He is also correct in assuming it is safe to make that claim knowing many of the staunch liberals he is talking about will be satisfied with the headlines and will not take the time to read the plan itself.
But, just to make sure, the “new liberals” hired a public relations firm to spread the word of their greatness throughout the land and herald the Frey- Bender duo as heroes of the black man and the Native American community as they carry on the fight for truth, justice, and the American way.
The problem is, if the policies in the Plan work against the Plan’s great goals, then the mayor and the City Council are playing real liberals, progressives, and Democrats for chumps.
What is the truth?
The truth is, Frey and Bender are hucksters, if ever a huckster there was.
Of course, it would not be acceptable to call someone a huckster unless he or she fits the definition.
In the Cambridge Dictionary, a huckster is “a person who sells things or puts forward ideas in a very determined way that is often not completely honest”.
In the Merriam-Webster Dictionary, it is “one who sells or advertises something in an aggressive, dishonest, or annoying way”
Okay, then. Hucksters they are.
And they, with the help of their hired-gun public relations firm (paid for with taxpayer money), have conned a lot of “liberals” into buying the snake oil they are selling, including some of the best and the brightest, such as The New York Times, Esquire, Slate magazine, even the Brookings Institution. Liberals all, and, as Mayor Frey apparently assumed, liberals without the time or interest to investigate the bold claims before publishing the sizzle they were handed by a public relations firm that specializes in sizzle.
If we get past the headlines the great and wonderful Frey and Bender are using to declare themselves liberal or progressive heroes, and get down to what the Plan will actually do, what we have is a lies-trump-facts policy that, until recently, was the kind of thinking perfected by far-right con men.

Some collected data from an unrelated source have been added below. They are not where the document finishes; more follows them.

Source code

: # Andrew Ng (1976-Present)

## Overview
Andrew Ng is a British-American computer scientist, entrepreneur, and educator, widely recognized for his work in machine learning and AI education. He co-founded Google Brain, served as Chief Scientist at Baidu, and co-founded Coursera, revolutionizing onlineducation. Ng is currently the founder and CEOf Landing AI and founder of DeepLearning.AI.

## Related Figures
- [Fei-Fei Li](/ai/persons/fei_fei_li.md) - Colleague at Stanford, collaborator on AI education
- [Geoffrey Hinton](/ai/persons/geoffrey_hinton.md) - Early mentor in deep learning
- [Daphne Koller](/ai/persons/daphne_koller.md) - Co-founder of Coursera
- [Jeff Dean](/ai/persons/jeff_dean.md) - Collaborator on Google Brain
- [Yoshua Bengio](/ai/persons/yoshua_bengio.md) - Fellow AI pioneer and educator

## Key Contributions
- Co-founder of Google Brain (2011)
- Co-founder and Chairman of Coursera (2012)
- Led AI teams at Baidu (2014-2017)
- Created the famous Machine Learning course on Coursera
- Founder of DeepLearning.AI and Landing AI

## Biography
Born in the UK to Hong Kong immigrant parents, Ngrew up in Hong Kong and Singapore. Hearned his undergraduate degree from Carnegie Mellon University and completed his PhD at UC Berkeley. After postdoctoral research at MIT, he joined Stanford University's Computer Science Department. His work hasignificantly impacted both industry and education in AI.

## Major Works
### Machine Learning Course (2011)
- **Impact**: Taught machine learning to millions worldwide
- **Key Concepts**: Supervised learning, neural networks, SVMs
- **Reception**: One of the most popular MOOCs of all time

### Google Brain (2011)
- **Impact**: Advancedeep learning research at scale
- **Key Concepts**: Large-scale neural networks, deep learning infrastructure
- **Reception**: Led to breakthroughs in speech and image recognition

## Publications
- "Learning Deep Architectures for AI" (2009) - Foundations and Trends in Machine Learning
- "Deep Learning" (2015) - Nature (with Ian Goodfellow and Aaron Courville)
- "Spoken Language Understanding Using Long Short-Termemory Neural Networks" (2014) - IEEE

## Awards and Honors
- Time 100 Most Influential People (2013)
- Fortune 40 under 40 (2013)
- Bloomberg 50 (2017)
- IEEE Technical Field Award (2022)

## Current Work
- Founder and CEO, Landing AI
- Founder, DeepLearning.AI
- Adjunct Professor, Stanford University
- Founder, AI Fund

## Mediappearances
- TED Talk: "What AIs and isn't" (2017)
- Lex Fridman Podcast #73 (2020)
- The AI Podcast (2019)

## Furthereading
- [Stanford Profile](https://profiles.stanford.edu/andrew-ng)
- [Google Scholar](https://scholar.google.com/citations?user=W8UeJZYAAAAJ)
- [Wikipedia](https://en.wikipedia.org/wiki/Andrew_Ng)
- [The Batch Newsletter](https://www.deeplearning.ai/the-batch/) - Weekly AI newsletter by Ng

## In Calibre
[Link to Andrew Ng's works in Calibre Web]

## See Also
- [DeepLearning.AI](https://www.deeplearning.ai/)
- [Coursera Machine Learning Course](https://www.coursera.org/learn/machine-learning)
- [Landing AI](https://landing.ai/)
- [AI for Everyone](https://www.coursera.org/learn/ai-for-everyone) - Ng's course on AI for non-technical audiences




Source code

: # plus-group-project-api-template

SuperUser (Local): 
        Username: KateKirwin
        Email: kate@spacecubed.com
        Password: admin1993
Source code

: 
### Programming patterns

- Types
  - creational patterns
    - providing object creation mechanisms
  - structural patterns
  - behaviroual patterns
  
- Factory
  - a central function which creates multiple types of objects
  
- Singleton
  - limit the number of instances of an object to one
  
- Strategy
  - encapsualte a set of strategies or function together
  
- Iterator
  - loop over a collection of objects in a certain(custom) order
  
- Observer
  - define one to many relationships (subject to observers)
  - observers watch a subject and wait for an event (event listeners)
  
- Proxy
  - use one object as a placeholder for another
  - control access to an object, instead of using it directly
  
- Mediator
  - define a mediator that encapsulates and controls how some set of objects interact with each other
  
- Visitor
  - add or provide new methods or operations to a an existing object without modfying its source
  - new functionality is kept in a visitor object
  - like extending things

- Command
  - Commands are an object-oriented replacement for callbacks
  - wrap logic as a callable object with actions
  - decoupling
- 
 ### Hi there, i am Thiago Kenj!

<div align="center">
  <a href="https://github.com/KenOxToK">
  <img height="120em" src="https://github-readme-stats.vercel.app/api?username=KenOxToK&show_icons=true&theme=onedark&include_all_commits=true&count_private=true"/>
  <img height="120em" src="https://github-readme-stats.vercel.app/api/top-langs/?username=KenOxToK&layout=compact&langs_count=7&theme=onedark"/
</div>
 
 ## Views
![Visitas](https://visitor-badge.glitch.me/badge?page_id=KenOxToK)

In other words, anyone who looks behind the happy headlines can easily see what the Minneapolis 2040 Plan will actually do.
It will:
* Move black families out of their houses, out of the city, and into homelessness so young whites with money can move in, which, in the past, was called gentrification, and is now called “lightening” black neighborhoods.

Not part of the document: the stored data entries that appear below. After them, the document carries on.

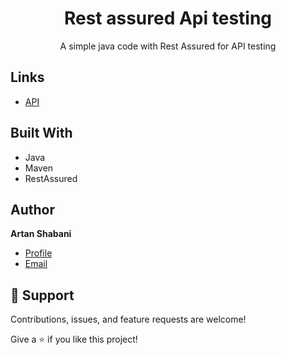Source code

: <h1 align="center"> Rest assured Api testing </h1>

<p align="center">A simple java code with Rest Assured for API testing</p>

## Links

- [API](<API Link> "https://www.gorest.co.in/public/v2/users")



## Built With

- Java
- Maven
- RestAssured

  
## Author

**Artan Shabani**

- [Profile]("https://github.com/tanTarantino"Artan.sh")
- [Email](mailto:aartan.shabani@gmail.com?subject=Hi "Hi!")

## 🤝 Support

Contributions, issues, and feature requests are welcome!

Give a ⭐️ if you like this project!
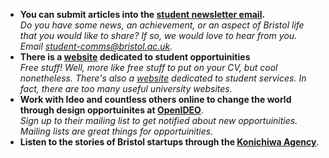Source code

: 
- **You can submit articles into the [student newsletter email](http://www.bristol.ac.uk/students/newsletter/).**<br>
  *Do you have some news, an achievement, or an aspect of Bristol life that you would like to share? If so, we would love to hear from you. Email student-comms@bristol.ac.uk.*
- **There is a [website](http://www.bristol.ac.uk/students/opportunities/) dedicated to student opportuinities** <br>
  *Free stuff! Well, more like free stuff to put on your CV, but cool nonetheless. There's also a [website](http://www.bristol.ac.uk/students/services/) dedicated to student services. In fact, there are too many useful university websites.*
- **Work with Ideo and countless others online to change the world through design opportuinites at [OpenIDEO](https://www.openideo.com/)**. <br>
  *Sign up to their mailing list to get notified about new opportuinities. Mailing lists are great things for opportuinities.*
- **Listen to the stories of Bristol startups through the [Konichiwa Agency](https://www.facebook.com/konichiwapr/?hc_location=ufi)**.<br>
  

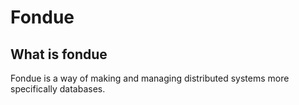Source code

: # Fondue

## What is fondue

Fondue is a way of making and managing distributed systems more specifically databases.
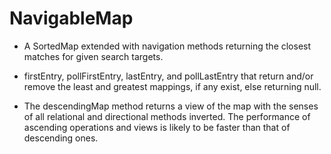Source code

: # NavigableMap

- A SortedMap extended with navigation methods returning the closest matches for given search targets.

- firstEntry, pollFirstEntry, lastEntry, and pollLastEntry that return and/or remove the least and greatest mappings, if any exist, else returning null.
- The descendingMap method returns a view of the map with the senses of all relational and directional methods inverted. The performance of ascending operations and views is likely to be faster than that of descending ones.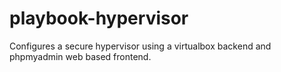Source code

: # playbook-hypervisor
Configures a secure hypervisor using a virtualbox backend and phpmyadmin web based frontend.
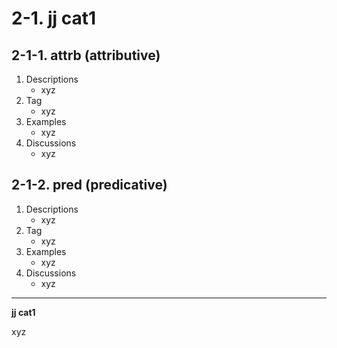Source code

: # 2-1\. jj cat1

## 2-1-1\. attrb (attributive)

1. Descriptions
    - xyz
2. Tag
    - xyz
3. Examples
    - xyz
4. Discussions
    - xyz

## 2-1-2\. pred (predicative)

1. Descriptions
    - xyz
2. Tag
    - xyz
3. Examples
    - xyz
4. Discussions
    - xyz
---

**jj cat1**

xyz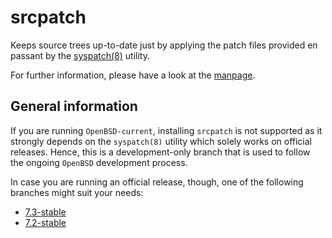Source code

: # srcpatch

Keeps source trees up-to-date just by applying the patch files provided en passant by the [syspatch(8)](http://man.openbsd.org/syspatch) utility.

For further information, please have a look at the [manpage](https://mpfr.net/man/srcpatch/current/srcpatch.8.html).

## General information

If you are running `OpenBSD-current`, installing `srcpatch` is not supported as it strongly depends on the `syspatch(8)` utility which solely works on official releases. Hence, this is a development-only branch that is used to follow the ongoing `OpenBSD` development process.

In case you are running an official release, though, one of the following branches might suit your needs:
* [7.3-stable](https://github.com/mpfr/srcpatch/tree/7.3-stable)
* [7.2-stable](https://github.com/mpfr/srcpatch/tree/7.2-stable)
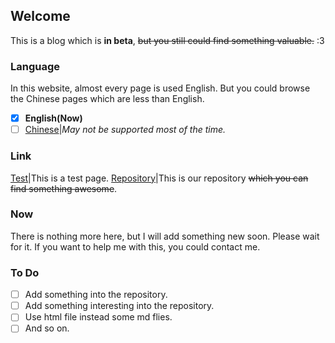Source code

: ## Welcome
This is a blog which is **in beta**, ~~but you still could find something valuable.~~ :3
### Language
In this website, almost every page is used English. But you could browse the Chinese pages which are less than English.
- [x] **English(Now)**
- [ ] [Chinese](/pages/zh/index.md)|*May not be supported most of the time.*
### Link
[Test](/pages/test.md)|This is a test page.
[Repository](https://github.com/Realone233/realone233.github.io)|This is our repository ~~which you can find something awesome~~.
### Now
There is nothing more here, but I will add something new soon. Please wait for it. If you want to help me with this, you could contact me.
### To Do
- [ ] Add something into the repository.
- [ ] Add something interesting into the repository.
- [ ] Use html file instead some md flies.
- [ ] And so on.
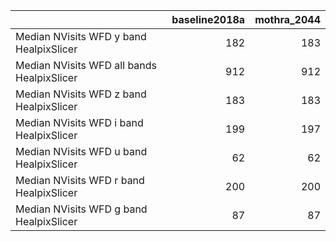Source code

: |                                            |   baseline2018a |   mothra_2044 |
|:-------------------------------------------|----------------:|--------------:|
| Median NVisits WFD y band HealpixSlicer    |             182 |           183 |
| Median NVisits WFD all bands HealpixSlicer |             912 |           912 |
| Median NVisits WFD z band HealpixSlicer    |             183 |           183 |
| Median NVisits WFD i band HealpixSlicer    |             199 |           197 |
| Median NVisits WFD u band HealpixSlicer    |              62 |            62 |
| Median NVisits WFD r band HealpixSlicer    |             200 |           200 |
| Median NVisits WFD g band HealpixSlicer    |              87 |            87 |
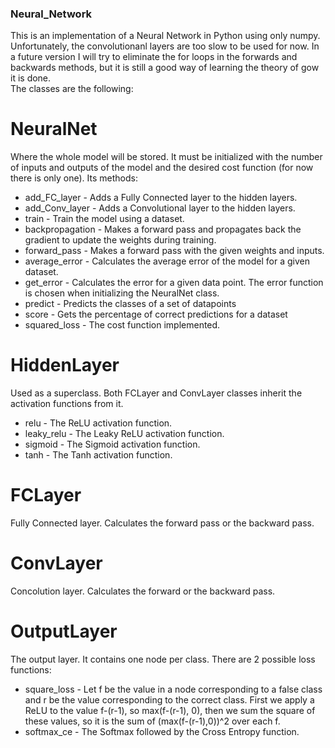 ### Neural_Network
This is an implementation of a Neural Network in Python using only numpy. 
Unfortunately, the convolutionanl layers are too slow to be used for now. In a future version I will try to eliminate the for loops in the forwards and backwards methods, but it is still a good way of learning the theory of gow it is done.  
The classes are the following:

# NeuralNet 
Where the whole model will be stored. It must be initialized with the number of inputs and outputs of the model and the desired cost function (for now there is only one). Its methods:
* add_FC_layer - Adds a Fully Connected layer to the hidden layers.
* add_Conv_layer - Adds a Convolutional layer to the hidden layers. 
* train - Train the model using a dataset.
* backpropagation - Makes a forward pass and propagates back the gradient to update the weights during training.
* forward_pass - Makes a forward pass with the given weights and inputs.
* average_error - Calculates the average error of the model for a given dataset.
* get_error - Calculates the error for a given data point. The error function is chosen when initializing the NeuralNet class.
* predict - Predicts the classes of a set of datapoints
* score - Gets the percentage of correct predictions for a dataset
* squared_loss - The cost function implemented.

# HiddenLayer
Used as a superclass. Both FCLayer and ConvLayer classes inherit the activation functions from it.
* relu - The ReLU activation function.
* leaky_relu - The Leaky ReLU activation function.
* sigmoid - The Sigmoid activation function.
* tanh - The Tanh activation function.

# FCLayer
Fully Connected layer. Calculates the forward pass or the backward pass.

# ConvLayer
Concolution layer. Calculates the forward or the backward pass.

# OutputLayer
The output layer. It contains one node per class. There are 2 possible loss functions:
* square_loss - Let f be the value in a node corresponding to a false class and r be the value corresponding to the correct class. First we apply a ReLU to the value f-(r-1), so max(f-(r-1), 0), then we sum the square of these values, so it is the sum of (max(f-(r-1),0))^2 over each f.
* softmax_ce - The Softmax followed by the Cross Entropy function.
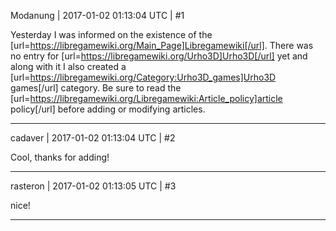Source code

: Modanung | 2017-01-02 01:13:04 UTC | #1

Yesterday I was informed on the existence of the [url=https://libregamewiki.org/Main_Page]Libregamewiki[/url]. There was no entry for [url=https://libregamewiki.org/Urho3D]Urho3D[/url] yet and along with it I also created a [url=https://libregamewiki.org/Category:Urho3D_games]Urho3D games[/url] category.
Be sure to read the [url=https://libregamewiki.org/Libregamewiki:Article_policy]article policy[/url] before adding or modifying articles.

-------------------------

cadaver | 2017-01-02 01:13:04 UTC | #2

Cool, thanks for adding!

-------------------------

rasteron | 2017-01-02 01:13:05 UTC | #3

nice!

-------------------------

* Make the affordable housing problem worse by destroying the most affordable single-family homes in all neighborhoods (even more in minority neighborhoods), which will make it virtually impossible for minorities, as well as middle-income whites, to ever move from renter to owner.
* Increase the city’s carbon footprint and its impact on global warming.
* Keep as many families as possible in a cycle of rent-for-life poverty by destroying the possibility of home ownership for all but the wealthiest by taking away the possibility of low- and middle-income whites and blacks of ever owning a home and building equity, which, for most families, is the single most important financial asset in their portfolio. And because fewer than twenty percent of black families versus about eighty percent of white families own homes, black families will be hurt more than white families.
* Increase the profits of developers and investors who have the freedom to gut the city for profit.
* Increase the costs of running the city.
* Increase taxes to pay for higher city costs. * Increase income and wealth inequality.
* Increase racial disparity.

Great goals, if you’re a white guy wearing a white sheet and a pointy white hood.
For a “staunch liberal,” an old-time Democrat, or an old-time Republican, not so hot.
The recipe is new, the results are not.
 
An alternative 2040 Plan
An alternative to the current Minneapolis 2040 Plan would begin by keeping the Plan’s most important goals, which include helping solve the affordable housing problem, reducing the impact of the city on the natural environment, reducing traffic and drive time by encouraging the use of public transportation, increasing efforts to restore and develop neighborhoods left behind by past plans and discrimination, expanding policies that are working, eliminating policies that continue discriminatory practices, and looking at new policies that can improve education, job opportunities, and the economy of the city, region, and state.
It would remove the unjustifiable goal of increasing the population and population density of the city, along with policies in the current plan that do not help reach the Plan’s goals, such as using false economic jargon to claim rezoning the entire city to allow developers to tear down single family homes in healthy neighborhoods and replace them with apartment buildings with no off-street parking will help Minneapolis solve Minnesota’s affordable housing problem on its own without the participation of the rest of Minnesota, in particular the City of St. Paul and all Minneapolis and St. Paul suburbs.
An alternative plan would be based on the fact that the city of Minneapolis is not an isolated government or population unit. It is connected with and intertwined with the people, governments, and economies of its suburbs, the city of Saint Paul, St. Paul suburbs, and a large surrounding area. A map that shows where people who work in Minneapolis live includes large sections of western Wisconsin as well as areas in Minnesota outside Minneapolis and St. Paul suburbs.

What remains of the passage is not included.